Appréciation du Tribunal
154
Il convient de relever que la Commission a constamment affirmé ne pas être en possession des documents visés dans la demande initiale, sous c), à savoir les certificats délivrés à chaque opérateur au cours des années 1998, 1999 et 2000 et leurs utilisations correspondantes.
155
Conformément à la jurisprudence du Tribunal, une présomption de légalité s’attache à toute déclaration des institutions relative à l’inexistence de documents demandés. Il s’agit néanmoins d’une présomption simple que le requérant peut renverser par tous moyens, sur la base d’indices pertinents et concordants (voir arrêts du Tribunal du 26 avril 2005, Sison/Conseil, T-110/03, T-150/03 et T-405/03, Rec. p. II-1429, point 29, et la jurisprudence citée, et Terezakis/Commission, précité, point 155). Cette présomption doit être appliquée par analogie dans l’hypothèse où l’institution déclare ne pas être en possession des documents demandés.
156
En ce qui concerne le seul indice invoqué par la requérante, tiré de l’arrêt Co-Frutta I, il convient tout d’abord de constater que les données qui y sont visées portent uniquement sur les années 1998 et 1999. Ensuite, s’agissant de l’année 1998, le point 46 de cet arrêt établit qu’il ressort de l’article 4, paragraphes 4 et 5, et de l’article 21 du règlement no 1442/93 que les États membres communiquent à la Commission les listes de tous les opérateurs enregistrés, ainsi que des données globales concernant les quantités relatives aux certificats d’importation délivrés et celles relatives aux certificats utilisés, recueillies sur une base nationale, trimestrielle et par catégories d’opérateurs. Les données individuelles ne sont donc pas fournies, à ce titre, à la Commission. S’agissant de l’année 1999, l’arrêt Co-Frutta I, au point 46, fait référence au règlement no 2362/98. Or, en ce qui concerne les opérateurs traditionnels, l’article 28, paragraphe 2, sous a), du règlement no 2362/98 énonce que les États membres communiquent à la Commission les listes d’opérateurs, avec l’indication, pour chaque opérateur traditionnel, de la quantité de bananes importées pendant les années 1994 à 1996 et de leurs quantités de référence provisoires. Il en ressort que ces documents ne contiennent pas les informations visées dans la demande initiale de la requérante, sous c).
157
Il s’ensuit que, faute d’indices pertinents et concordants en sens contraire, l’affirmation de la Commission selon laquelle elle n’est pas en possession des documents visés dans la demande initiale, sous c), doit être considérée comme exacte (voir, en ce sens et par analogie, arrêt Terezakis/Commission, précité, points 162 à 167).
158
Dès lors, le moyen doit être rejeté comme non fondé et, de ce fait, le recours dans son intégralité.
159
Enfin, s’agissant des mesures d’instruction sollicitées par la requérante, il résulte, d’une part, des éléments du dossier et, d’autre part, de tout ce qui précède, que ces mesures ne présentent aucune utilité pour la solution du litige.
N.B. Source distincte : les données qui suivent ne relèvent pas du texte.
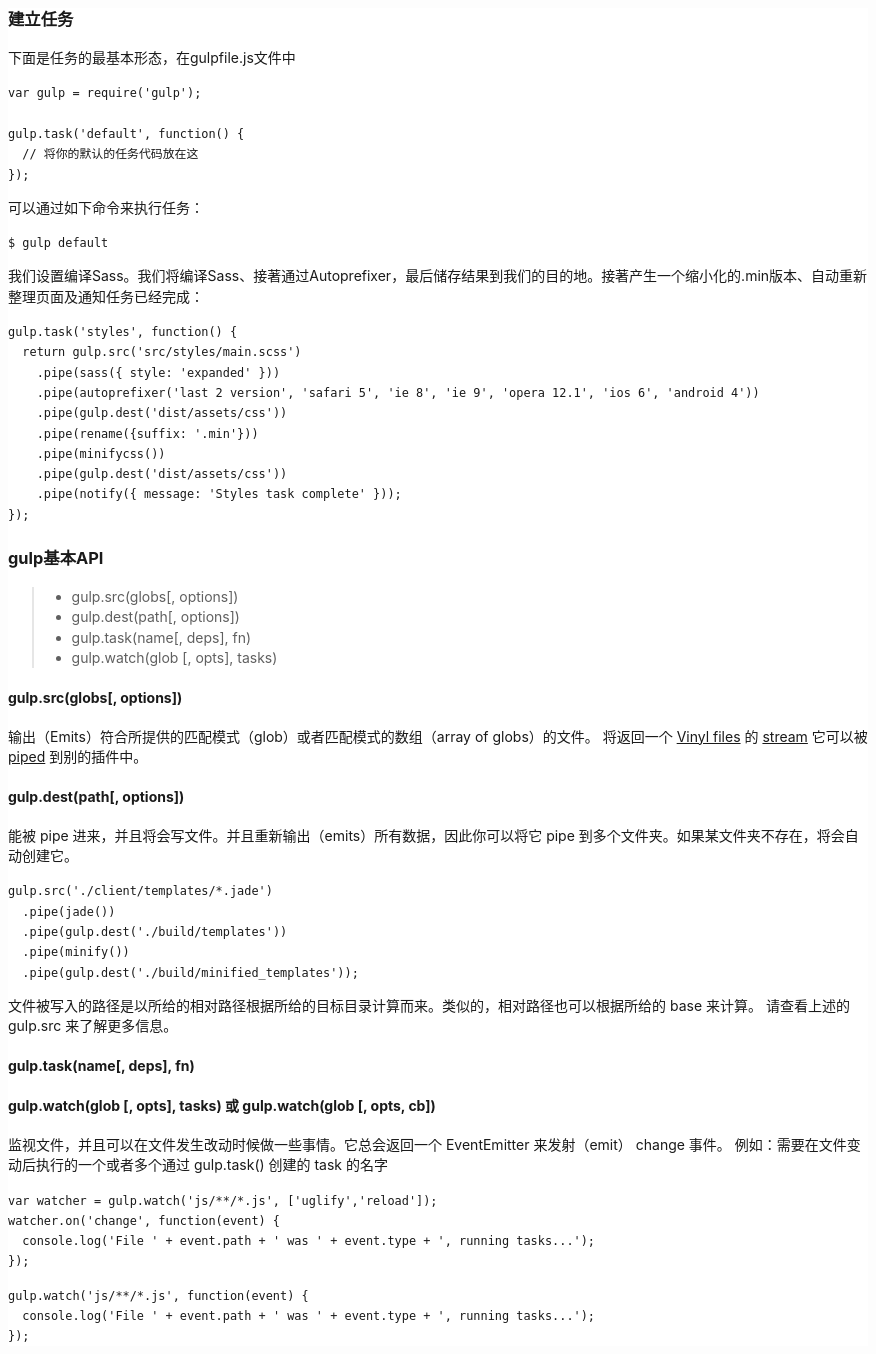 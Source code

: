 ### 建立任务
下面是任务的最基本形态，在gulpfile.js文件中
```
var gulp = require('gulp');

gulp.task('default', function() {
  // 将你的默认的任务代码放在这
});
```
可以通过如下命令来执行任务：
```
$ gulp default
```
我们设置编译Sass。我们将编译Sass、接著通过Autoprefixer，最后储存结果到我们的目的地。接著产生一个缩小化的.min版本、自动重新整理页面及通知任务已经完成：
```
gulp.task('styles', function() {  
  return gulp.src('src/styles/main.scss')
    .pipe(sass({ style: 'expanded' }))
    .pipe(autoprefixer('last 2 version', 'safari 5', 'ie 8', 'ie 9', 'opera 12.1', 'ios 6', 'android 4'))
    .pipe(gulp.dest('dist/assets/css'))
    .pipe(rename({suffix: '.min'}))
    .pipe(minifycss())
    .pipe(gulp.dest('dist/assets/css'))
    .pipe(notify({ message: 'Styles task complete' }));
});
```
### gulp基本API
> + gulp.src(globs[, options])
> + gulp.dest(path[, options])
> + gulp.task(name[, deps], fn)
> + gulp.watch(glob [, opts], tasks) 

#### gulp.src(globs[, options])
输出（Emits）符合所提供的匹配模式（glob）或者匹配模式的数组（array of globs）的文件。 将返回一个 [Vinyl files](https://github.com/wearefractal/vinyl-fs) 的 [stream](http://nodejs.org/api/stream.html) 它可以被 [piped](http://nodejs.org/api/stream.html#stream_readable_pipe_destination_options) 到别的插件中。

#### gulp.dest(path[, options])
能被 pipe 进来，并且将会写文件。并且重新输出（emits）所有数据，因此你可以将它 pipe 到多个文件夹。如果某文件夹不存在，将会自动创建它。
```
gulp.src('./client/templates/*.jade')
  .pipe(jade())
  .pipe(gulp.dest('./build/templates'))
  .pipe(minify())
  .pipe(gulp.dest('./build/minified_templates'));
```
文件被写入的路径是以所给的相对路径根据所给的目标目录计算而来。类似的，相对路径也可以根据所给的 base 来计算。 请查看上述的 gulp.src 来了解更多信息。

#### gulp.task(name[, deps], fn)

#### gulp.watch(glob [, opts], tasks) 或 gulp.watch(glob [, opts, cb])
监视文件，并且可以在文件发生改动时候做一些事情。它总会返回一个 EventEmitter 来发射（emit） change 事件。
例如：需要在文件变动后执行的一个或者多个通过 gulp.task() 创建的 task 的名字
```
var watcher = gulp.watch('js/**/*.js', ['uglify','reload']);
watcher.on('change', function(event) {
  console.log('File ' + event.path + ' was ' + event.type + ', running tasks...');
});
```
```
gulp.watch('js/**/*.js', function(event) {
  console.log('File ' + event.path + ' was ' + event.type + ', running tasks...');
});
``` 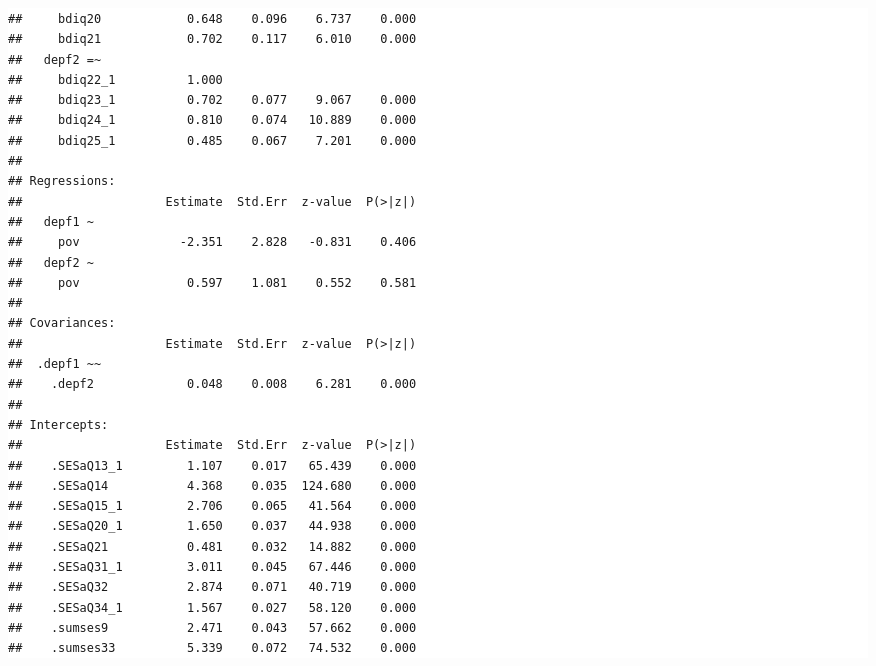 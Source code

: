     ##     bdiq20            0.648    0.096    6.737    0.000
    ##     bdiq21            0.702    0.117    6.010    0.000
    ##   depf2 =~                                            
    ##     bdiq22_1          1.000                           
    ##     bdiq23_1          0.702    0.077    9.067    0.000
    ##     bdiq24_1          0.810    0.074   10.889    0.000
    ##     bdiq25_1          0.485    0.067    7.201    0.000
    ## 
    ## Regressions:
    ##                    Estimate  Std.Err  z-value  P(>|z|)
    ##   depf1 ~                                             
    ##     pov              -2.351    2.828   -0.831    0.406
    ##   depf2 ~                                             
    ##     pov               0.597    1.081    0.552    0.581
    ## 
    ## Covariances:
    ##                    Estimate  Std.Err  z-value  P(>|z|)
    ##  .depf1 ~~                                            
    ##    .depf2             0.048    0.008    6.281    0.000
    ## 
    ## Intercepts:
    ##                    Estimate  Std.Err  z-value  P(>|z|)
    ##    .SESaQ13_1         1.107    0.017   65.439    0.000
    ##    .SESaQ14           4.368    0.035  124.680    0.000
    ##    .SESaQ15_1         2.706    0.065   41.564    0.000
    ##    .SESaQ20_1         1.650    0.037   44.938    0.000
    ##    .SESaQ21           0.481    0.032   14.882    0.000
    ##    .SESaQ31_1         3.011    0.045   67.446    0.000
    ##    .SESaQ32           2.874    0.071   40.719    0.000
    ##    .SESaQ34_1         1.567    0.027   58.120    0.000
    ##    .sumses9           2.471    0.043   57.662    0.000
    ##    .sumses33          5.339    0.072   74.532    0.000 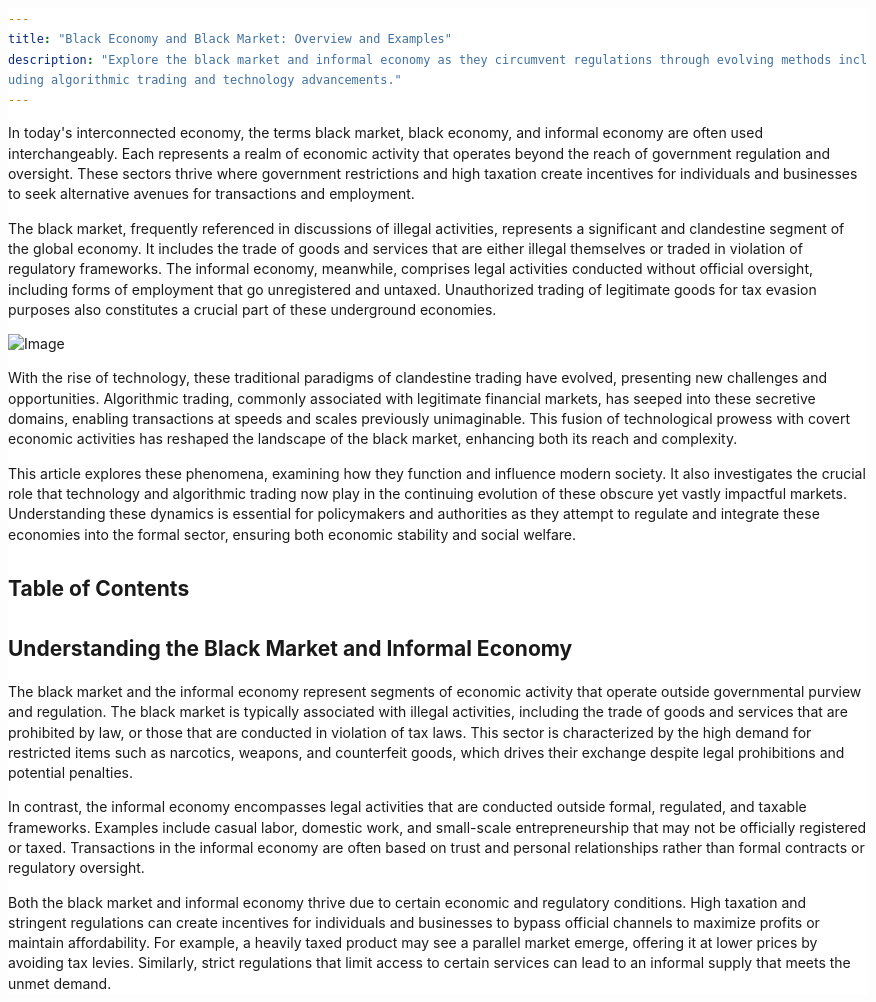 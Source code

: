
 ```yaml
---
title: "Black Economy and Black Market: Overview and Examples"
description: "Explore the black market and informal economy as they circumvent regulations through evolving methods including algorithmic trading and technology advancements."
---
```


In today's interconnected economy, the terms black market, black economy, and informal economy are often used interchangeably. Each represents a realm of economic activity that operates beyond the reach of government regulation and oversight. These sectors thrive where government restrictions and high taxation create incentives for individuals and businesses to seek alternative avenues for transactions and employment. 

The black market, frequently referenced in discussions of illegal activities, represents a significant and clandestine segment of the global economy. It includes the trade of goods and services that are either illegal themselves or traded in violation of regulatory frameworks. The informal economy, meanwhile, comprises legal activities conducted without official oversight, including forms of employment that go unregistered and untaxed. Unauthorized trading of legitimate goods for tax evasion purposes also constitutes a crucial part of these underground economies.

![Image](images/1.jpeg)

With the rise of technology, these traditional paradigms of clandestine trading have evolved, presenting new challenges and opportunities. Algorithmic trading, commonly associated with legitimate financial markets, has seeped into these secretive domains, enabling transactions at speeds and scales previously unimaginable. This fusion of technological prowess with covert economic activities has reshaped the landscape of the black market, enhancing both its reach and complexity. 

This article explores these phenomena, examining how they function and influence modern society. It also investigates the crucial role that technology and algorithmic trading now play in the continuing evolution of these obscure yet vastly impactful markets. Understanding these dynamics is essential for policymakers and authorities as they attempt to regulate and integrate these economies into the formal sector, ensuring both economic stability and social welfare.

## Table of Contents

## Understanding the Black Market and Informal Economy

The black market and the informal economy represent segments of economic activity that operate outside governmental purview and regulation. The black market is typically associated with illegal activities, including the trade of goods and services that are prohibited by law, or those that are conducted in violation of tax laws. This sector is characterized by the high demand for restricted items such as narcotics, weapons, and counterfeit goods, which drives their exchange despite legal prohibitions and potential penalties.

In contrast, the informal economy encompasses legal activities that are conducted outside formal, regulated, and taxable frameworks. Examples include casual labor, domestic work, and small-scale entrepreneurship that may not be officially registered or taxed. Transactions in the informal economy are often based on trust and personal relationships rather than formal contracts or regulatory oversight.

Both the black market and informal economy thrive due to certain economic and regulatory conditions. High taxation and stringent regulations can create incentives for individuals and businesses to bypass official channels to maximize profits or maintain affordability. For example, a heavily taxed product may see a parallel market emerge, offering it at lower prices by avoiding tax levies. Similarly, strict regulations that limit access to certain services can lead to an informal supply that meets the unmet demand.
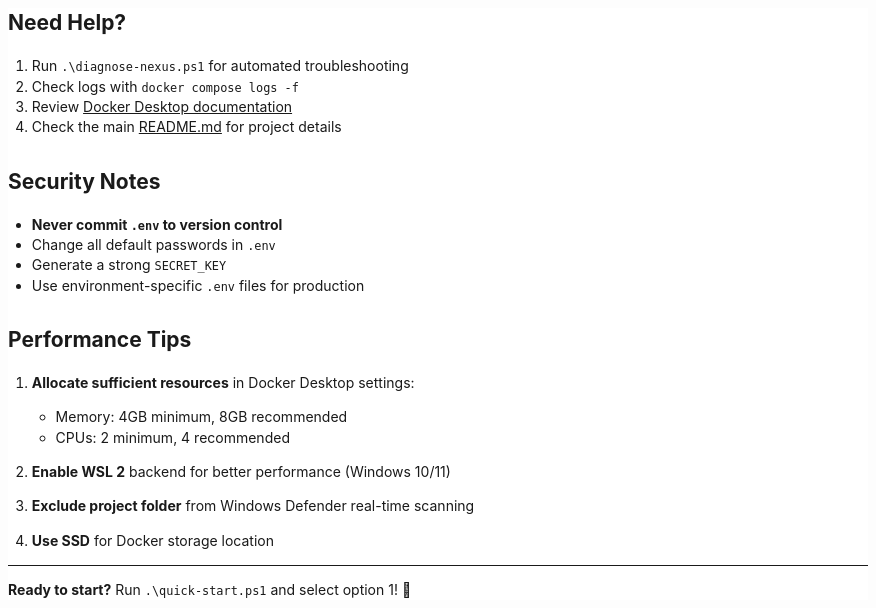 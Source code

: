 ## Need Help?

1. Run `.\diagnose-nexus.ps1` for automated troubleshooting
2. Check logs with `docker compose logs -f`
3. Review [Docker Desktop documentation](https://docs.docker.com/desktop/windows/)
4. Check the main [README.md](README.md) for project details

## Security Notes

- **Never commit `.env` to version control**
- Change all default passwords in `.env`
- Generate a strong `SECRET_KEY`
- Use environment-specific `.env` files for production

## Performance Tips

1. **Allocate sufficient resources** in Docker Desktop settings:
   - Memory: 4GB minimum, 8GB recommended
   - CPUs: 2 minimum, 4 recommended

2. **Enable WSL 2** backend for better performance (Windows 10/11)

3. **Exclude project folder** from Windows Defender real-time scanning

4. **Use SSD** for Docker storage location

---

**Ready to start?** Run `.\quick-start.ps1` and select option 1! 🚀
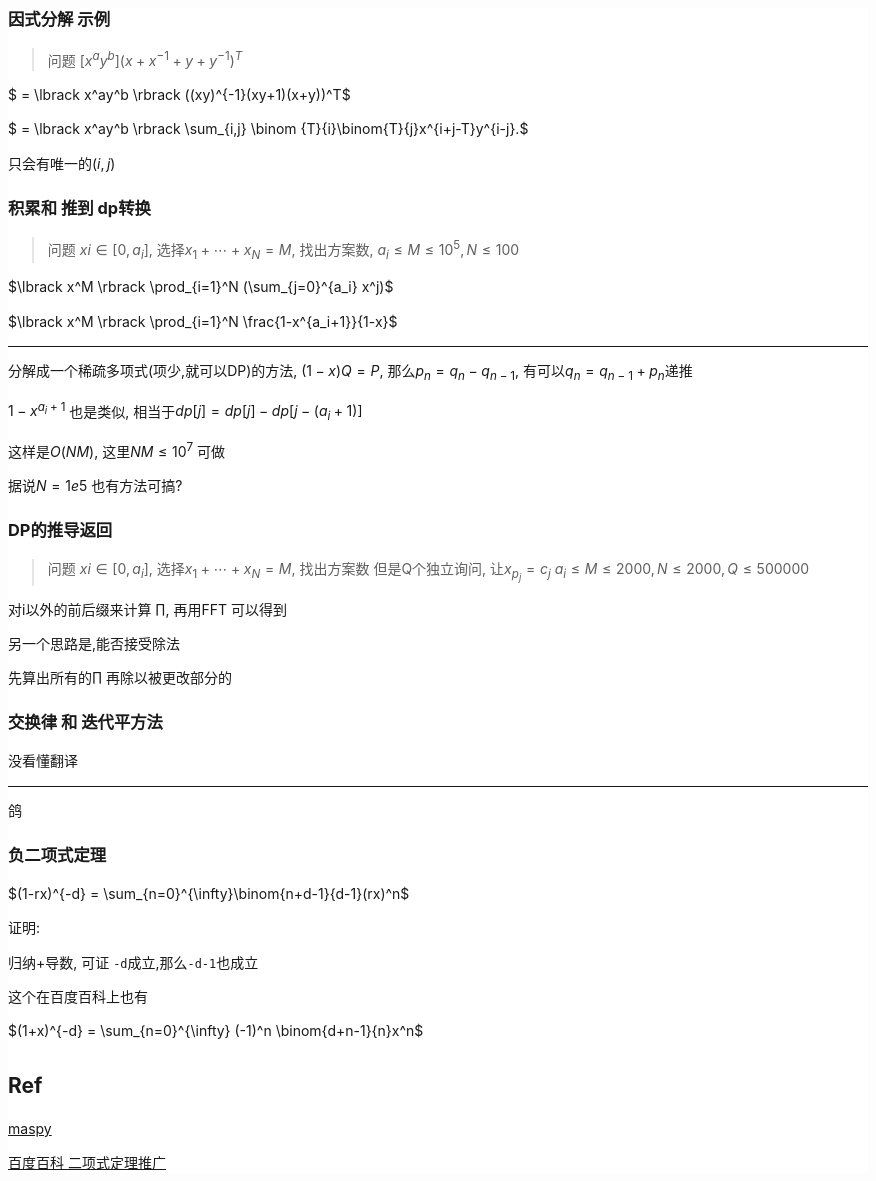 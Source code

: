 ### 因式分解 示例

> 问题 $\lbrack x^ay^b\rbrack(x+x^{-1}+y+y^{-1})^T$

$ = \lbrack x^ay^b \rbrack ((xy)^{-1}(xy+1)(x+y))^T$

$ = \lbrack x^ay^b \rbrack \sum_{i,j} \binom {T}{i}\binom{T}{j}x^{i+j-T}y^{i-j}.$

只会有唯一的$(i,j)$

### 积累和 推到 dp转换

> 问题 $xi \in [0,a_i]$, 选择$x_1+\cdots+x_N = M$, 找出方案数, $a_i \le M \le 10^5, N \le 100$

$\lbrack x^M \rbrack \prod_{i=1}^N (\sum_{j=0}^{a_i} x^j)$

$\lbrack x^M \rbrack \prod_{i=1}^N \frac{1-x^{a_i+1}}{1-x}$

---

分解成一个稀疏多项式(项少,就可以DP)的方法, $(1-x)Q = P$, 那么$p_n = q_n-q_{n-1}$, 有可以$q_n = q_{n-1}+p_n$递推

$1-x^{a_i+1}$ 也是类似, 相当于$dp[j] = dp[j] - dp[j-(a_i+1)]$

这样是$O(NM)$, 这里$NM \le 10^7$ 可做

据说$N = 1e5$ 也有方法可搞?

### DP的推导返回

> 问题 $xi \in [0,a_i]$, 选择$x_1+\cdots+x_N = M$, 找出方案数
> 但是Q个独立询问, 让$x_{p_j} = c_j$
> $a_i \le M \le 2000, N \le 2000, Q \le 500000$

对i以外的前后缀来计算 $\prod$, 再用FFT 可以得到

另一个思路是,能否接受除法

先算出所有的$\prod$ 再除以被更改部分的

### 交换律 和 迭代平方法

没看懂翻译

----

鸽

### 负二项式定理

$(1-rx)^{-d} = \sum_{n=0}^{\infty}\binom{n+d-1}{d-1}(rx)^n$

证明:

归纳+导数, 可证 `-d`成立,那么`-d-1`也成立

这个在百度百科上也有

$(1+x)^{-d} = \sum_{n=0}^{\infty} (-1)^n \binom{d+n-1}{n}x^n$


## Ref

[maspy](https://maspypy.com/category/%e5%bd%a2%e5%bc%8f%e7%9a%84%e3%81%b9%e3%81%8d%e7%b4%9a%e6%95%b0%e8%a7%a3%e8%aa%ac)

[百度百科 二项式定理推广](https://baike.baidu.com/item/%E4%BA%8C%E9%A1%B9%E5%BC%8F%E5%AE%9A%E7%90%86)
Par conséquent, les conclusions tendant à ce que le Tribunal ordonne les mesures d’instruction doivent être rejetées.
Sur les dépens
160
Aux termes de l’article 87, paragraphe 2, du règlement de procédure du Tribunal, toute partie qui succombe est condamnée aux dépens, s’il est conclu en ce sens. La requérante ayant succombé, il y a lieu de la condamner aux dépens, conformément aux conclusions de la Commission.
Par ces motifs,
LE TRIBUNAL (deuxième chambre)
déclare et arrête:
1)
Il n’y a plus lieu de statuer sur le recours dans l’affaire T-355/04.
2)
Le recours dans l’affaire T-446/04 est rejeté.
3)
Co-Frutta Soc. coop. est condamnée aux dépens.
Pelikánová
Jürimäe
Soldevila Fragoso
Ainsi prononcé en audience publique à Luxembourg, le 19 janvier 2010.
Signatures
( *1 ) Langue de procédure: l’italien.